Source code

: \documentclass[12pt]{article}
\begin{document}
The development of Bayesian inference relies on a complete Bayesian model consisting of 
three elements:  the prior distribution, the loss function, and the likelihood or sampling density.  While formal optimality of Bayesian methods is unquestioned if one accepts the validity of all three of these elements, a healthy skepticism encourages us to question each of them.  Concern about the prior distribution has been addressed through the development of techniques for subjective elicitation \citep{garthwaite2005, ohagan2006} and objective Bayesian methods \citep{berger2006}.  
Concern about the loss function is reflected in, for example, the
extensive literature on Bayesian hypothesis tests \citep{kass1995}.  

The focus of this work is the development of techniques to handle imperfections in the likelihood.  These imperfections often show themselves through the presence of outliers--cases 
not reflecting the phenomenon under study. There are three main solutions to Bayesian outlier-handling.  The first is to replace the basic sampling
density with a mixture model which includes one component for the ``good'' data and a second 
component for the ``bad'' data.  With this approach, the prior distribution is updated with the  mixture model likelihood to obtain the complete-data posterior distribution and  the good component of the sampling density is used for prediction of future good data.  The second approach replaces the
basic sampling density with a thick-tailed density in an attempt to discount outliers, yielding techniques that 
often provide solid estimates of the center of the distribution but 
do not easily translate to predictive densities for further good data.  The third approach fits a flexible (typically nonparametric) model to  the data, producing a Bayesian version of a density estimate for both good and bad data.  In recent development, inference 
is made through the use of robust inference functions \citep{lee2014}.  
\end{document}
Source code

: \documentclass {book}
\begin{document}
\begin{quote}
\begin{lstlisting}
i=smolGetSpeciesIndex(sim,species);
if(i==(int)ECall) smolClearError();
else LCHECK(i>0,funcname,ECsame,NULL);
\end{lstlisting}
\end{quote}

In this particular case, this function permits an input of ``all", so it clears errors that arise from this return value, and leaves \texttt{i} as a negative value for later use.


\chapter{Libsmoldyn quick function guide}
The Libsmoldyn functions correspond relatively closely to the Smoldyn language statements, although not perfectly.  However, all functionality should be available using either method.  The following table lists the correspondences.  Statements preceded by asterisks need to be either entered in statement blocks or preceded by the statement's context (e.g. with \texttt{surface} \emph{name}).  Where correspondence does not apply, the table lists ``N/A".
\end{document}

■ What is needed: Everything from the line with "i=smolGetSpeciesIndex(sim,species);" through the line with "The Libsmoldyn functions" in the listing above must be retyped exactly, with nothing added.

■ Written response:
i=smolGetSpeciesIndex(sim,species);
if(i==(int)ECall) smolClearError();
else LCHECK(i>0,funcname,ECsame,NULL);
\end{lstlisting}
\end{quote}

In this particular case, this function permits an input of ``all", so it clears errors that arise from this return value, and leaves \texttt{i} as a negative value for later use.


\chapter{Libsmoldyn quick function guide}
The Libsmoldyn functions correspond relatively closely to the Smoldyn language statements, although not perfectly.  However, all functionality should be available using either method.  The following table lists the correspondences.  Statements preceded by asterisks need to be either entered in statement blocks or preceded by the statement's context (e.g. with \texttt{surface} \emph{name}).  Where correspondence does not apply, the table lists ``N/A".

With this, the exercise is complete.